Cyber Incident Victim: Deus Finance
Date:
Apr 2022
Location:
United States of America
Summary
An attacker exploited a flash loan attack variant to steal over $13 million from a decentralized finance platform, manipulating the price of its stablecoin by borrowing $143 million to artificially inflate its value before profiting and obscuring the funds via a cryptocurrency mixer. The platform confirmed protocol losses but asserted no user funds were impacted, temporarily halting lending operations while working to recover assets and address vulnerabilities; this followed a similar $3 million attack weeks prior, highlighting recurring security challenges in DeFi ecosystems where attackers exploit smart contract flaws and price discrepancies.
| CIA Posture | Motives | Tactics, Techniques & Procedures |
|---|---|---|
| Available to members | 1 motive | 2 techniques |
| Threat Actor | Type | Location |
|---|---|---|
| 1 actor | Available to members | Available to members |
Description
On April 27, 2022, decentralized finance (DeFi) platform Deus Finance suffered an attack resulting in the theft of millions of dollars. Blockchain security firms PeckShield and CertiK identified the incident as a variation of a flash loan attack, where an attacker borrowed funds without collateral to manipulate cryptocurrency prices. The hacker executed a $143 million flash loan, purchasing 9.5 million DEI—Deus Finance’s dollar-pegged stablecoin—which artificially inflated its price. This allowed the attacker to repay the loan while retaining approximately $13.4 million in profit according to PeckShield, though CertiK estimated losses at 5,446 ETH (approximately $15.7 million). Blockchain data revealed the stolen funds were routed through Tornado Cash, a cryptocurrency mixer obscuring transaction origins. The attack exploited vulnerabilities in Deus Finance’s protocol, specifically targeting its DEI stablecoin and lending mechanisms. This marked the second flash loan attack against Deus Finance in six weeks, following a March 15 incident that caused $3 million in losses.
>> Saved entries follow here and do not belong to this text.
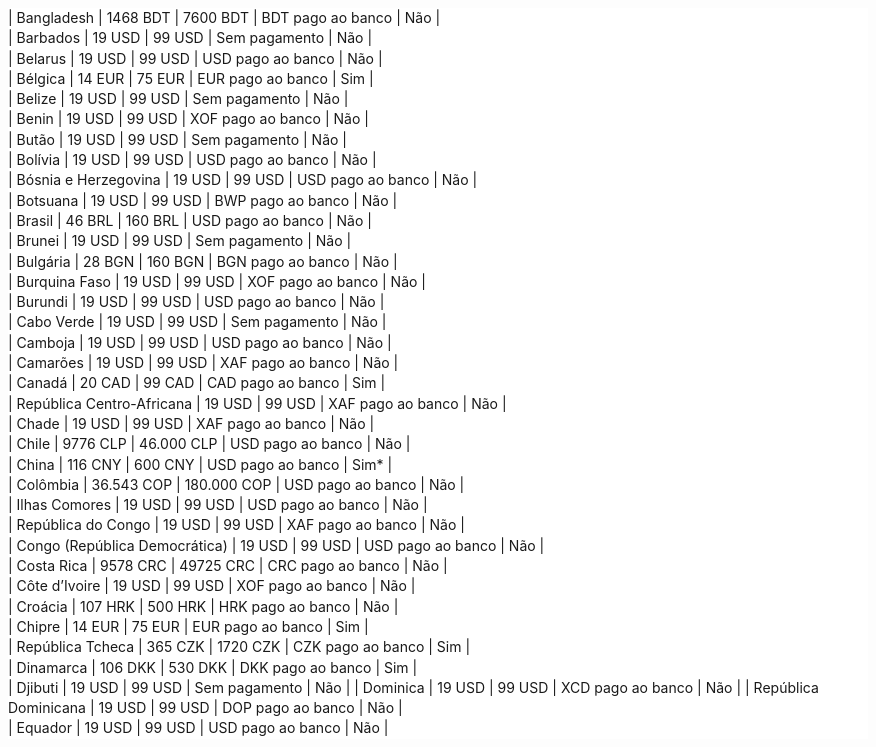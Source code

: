 | Bangladesh                        | 1468 BDT            | 7600 BDT         | BDT pago ao banco | Não     |  
| Barbados                          | 19 USD              | 99 USD           | Sem pagamento        | Não     |  
| Belarus                           | 19 USD              | 99 USD           | USD pago ao banco | Não     |  
| Bélgica                           | 14 EUR              | 75 EUR           | EUR pago ao banco | Sim    |  
| Belize                            | 19 USD              | 99 USD           | Sem pagamento        | Não     |  
| Benin                             | 19 USD              | 99 USD           | XOF pago ao banco | Não     |  
| Butão                            | 19 USD              | 99 USD           | Sem pagamento        | Não     |  
| Bolívia                           | 19 USD              | 99 USD           | USD pago ao banco | Não     |  
| Bósnia e Herzegovina            | 19 USD              | 99 USD           | USD pago ao banco | Não     |  
| Botsuana                          | 19 USD              | 99 USD           | BWP pago ao banco | Não     |  
| Brasil                            | 46 BRL              | 160 BRL          | USD pago ao banco | Não     |  
| Brunei                            | 19 USD              | 99 USD           | Sem pagamento        | Não     |  
| Bulgária                          | 28 BGN              | 160 BGN          | BGN pago ao banco | Não     |  
| Burquina Faso                      | 19 USD              | 99 USD           | XOF pago ao banco | Não     |  
| Burundi                           | 19 USD              | 99 USD           | USD pago ao banco | Não     |  
| Cabo Verde                        | 19 USD              | 99 USD           | Sem pagamento        | Não     |  
| Camboja                          | 19 USD              | 99 USD           | USD pago ao banco | Não     |  
| Camarões                          | 19 USD              | 99 USD           | XAF pago ao banco | Não     |  
| Canadá                            | 20 CAD              | 99 CAD           | CAD pago ao banco | Sim    |  
| República Centro-Africana          | 19 USD              | 99 USD           | XAF pago ao banco | Não     |  
| Chade                              | 19 USD              | 99 USD           | XAF pago ao banco | Não     |  
| Chile                             | 9776 CLP            | 46.000 CLP        | USD pago ao banco | Não     |  
| China                             | 116 CNY             | 600 CNY          | USD pago ao banco | Sim*   |  
| Colômbia                          | 36.543 COP           | 180.000 COP       | USD pago ao banco | Não     |  
| Ilhas Comores                           | 19 USD              | 99 USD           | USD pago ao banco | Não     |  
| República do Congo                             | 19 USD              | 99 USD           | XAF pago ao banco | Não     |  
| Congo (República Democrática)                       | 19 USD              | 99 USD           | USD pago ao banco | Não     |  
| Costa Rica                        | 9578 CRC            | 49725 CRC        | CRC pago ao banco | Não     |  
| Côte d’Ivoire                     | 19 USD              | 99 USD           | XOF pago ao banco | Não     |  
| Croácia                           | 107 HRK             | 500 HRK          | HRK pago ao banco | Não     |  
| Chipre                            | 14 EUR              | 75 EUR           | EUR pago ao banco | Sim    |  
| República Tcheca                    | 365 CZK             | 1720 CZK         | CZK pago ao banco | Sim    |  
| Dinamarca                           | 106 DKK             | 530 DKK          | DKK pago ao banco | Sim    |  
| Djibuti                          | 19 USD              | 99 USD           | Sem pagamento        | Não     | 
| Dominica                          | 19 USD              | 99 USD           | XCD pago ao banco | Não     | 
| República Dominicana                | 19 USD              | 99 USD           | DOP pago ao banco | Não     |  
| Equador                           | 19 USD              | 99 USD           | USD pago ao banco | Não     |  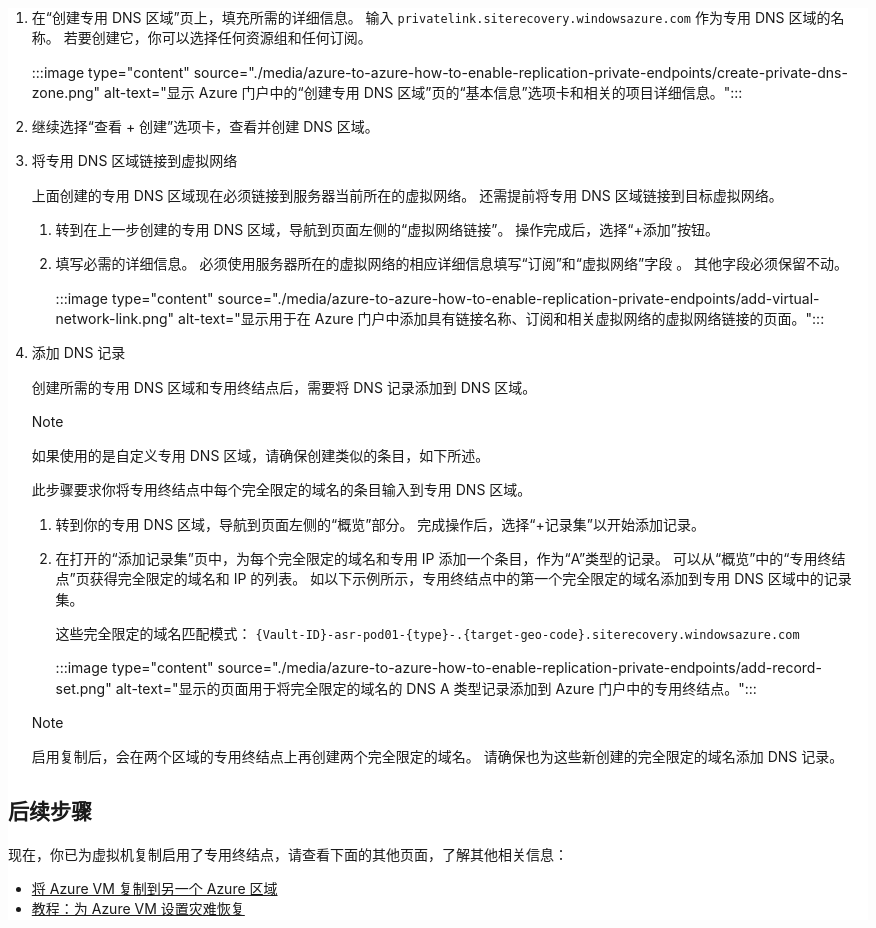    1. 在“创建专用 DNS 区域”页上，填充所需的详细信息。 输入 `privatelink.siterecovery.windowsazure.com` 作为专用 DNS 区域的名称。 若要创建它，你可以选择任何资源组和任何订阅。

      :::image type="content" source="./media/azure-to-azure-how-to-enable-replication-private-endpoints/create-private-dns-zone.png" alt-text="显示 Azure 门户中的“创建专用 DNS 区域”页的“基本信息”选项卡和相关的项目详细信息。":::

   1. 继续选择“查看 \+ 创建”选项卡，查看并创建 DNS 区域。

1. 将专用 DNS 区域链接到虚拟网络

   上面创建的专用 DNS 区域现在必须链接到服务器当前所在的虚拟网络。 还需提前将专用 DNS 区域链接到目标虚拟网络。

   1. 转到在上一步创建的专用 DNS 区域，导航到页面左侧的“虚拟网络链接”。 操作完成后，选择“\+添加”按钮。

   1. 填写必需的详细信息。 必须使用服务器所在的虚拟网络的相应详细信息填写“订阅”和“虚拟网络”字段 。 其他字段必须保留不动。

      :::image type="content" source="./media/azure-to-azure-how-to-enable-replication-private-endpoints/add-virtual-network-link.png" alt-text="显示用于在 Azure 门户中添加具有链接名称、订阅和相关虚拟网络的虚拟网络链接的页面。":::

1. 添加 DNS 记录

   创建所需的专用 DNS 区域和专用终结点后，需要将 DNS 记录添加到 DNS 区域。

   > [!NOTE]
   > 如果使用的是自定义专用 DNS 区域，请确保创建类似的条目，如下所述。

   此步骤要求你将专用终结点中每个完全限定的域名的条目输入到专用 DNS 区域。

   1. 转到你的专用 DNS 区域，导航到页面左侧的“概览”部分。 完成操作后，选择“\+记录集”以开始添加记录。

   1. 在打开的“添加记录集”页中，为每个完全限定的域名和专用 IP 添加一个条目，作为“A”类型的记录。 可以从“概览”中的“专用终结点”页获得完全限定的域名和 IP 的列表。 如以下示例所示，专用终结点中的第一个完全限定的域名添加到专用 DNS 区域中的记录集。

      这些完全限定的域名匹配模式： `{Vault-ID}-asr-pod01-{type}-.{target-geo-code}.siterecovery.windowsazure.com`

      :::image type="content" source="./media/azure-to-azure-how-to-enable-replication-private-endpoints/add-record-set.png" alt-text="显示的页面用于将完全限定的域名的 DNS A 类型记录添加到 Azure 门户中的专用终结点。":::

   > [!NOTE]
   > 启用复制后，会在两个区域的专用终结点上再创建两个完全限定的域名。 请确保也为这些新创建的完全限定的域名添加 DNS 记录。

## <a name="next-steps"></a>后续步骤

现在，你已为虚拟机复制启用了专用终结点，请查看下面的其他页面，了解其他相关信息：

- [将 Azure VM 复制到另一个 Azure 区域](./azure-to-azure-how-to-enable-replication.md)
- [教程：为 Azure VM 设置灾难恢复](./azure-to-azure-tutorial-enable-replication.md)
Deus Finance acknowledged the attack through Twitter and Telegram statements on April 28, asserting no customer funds were lost or liquidated but confirming protocol-level losses. The team temporarily halted DEI lending and restored the stablecoin’s dollar peg. A Deus developer clarified the attacker manipulated on-chain pricing via flash loans and indicated the loss would be covered through the platform’s veDEUS token mechanism. The platform collaborated with centralized exchanges (CEXs) and unspecified agencies to recover funds, while investigating a potential zero-day exploit on the Solidly exchange platform. PeckShield noted the attack’s complexity exceeded typical flash loan patterns, though the origin of the $143 million loan remained unconfirmed. The incident occurred amid escalating DeFi exploits, with Chainalysis reporting $2.2 billion stolen from DeFi protocols in 2021 and high-profile attacks like the $500 million Ronin Network breach occurring weeks earlier.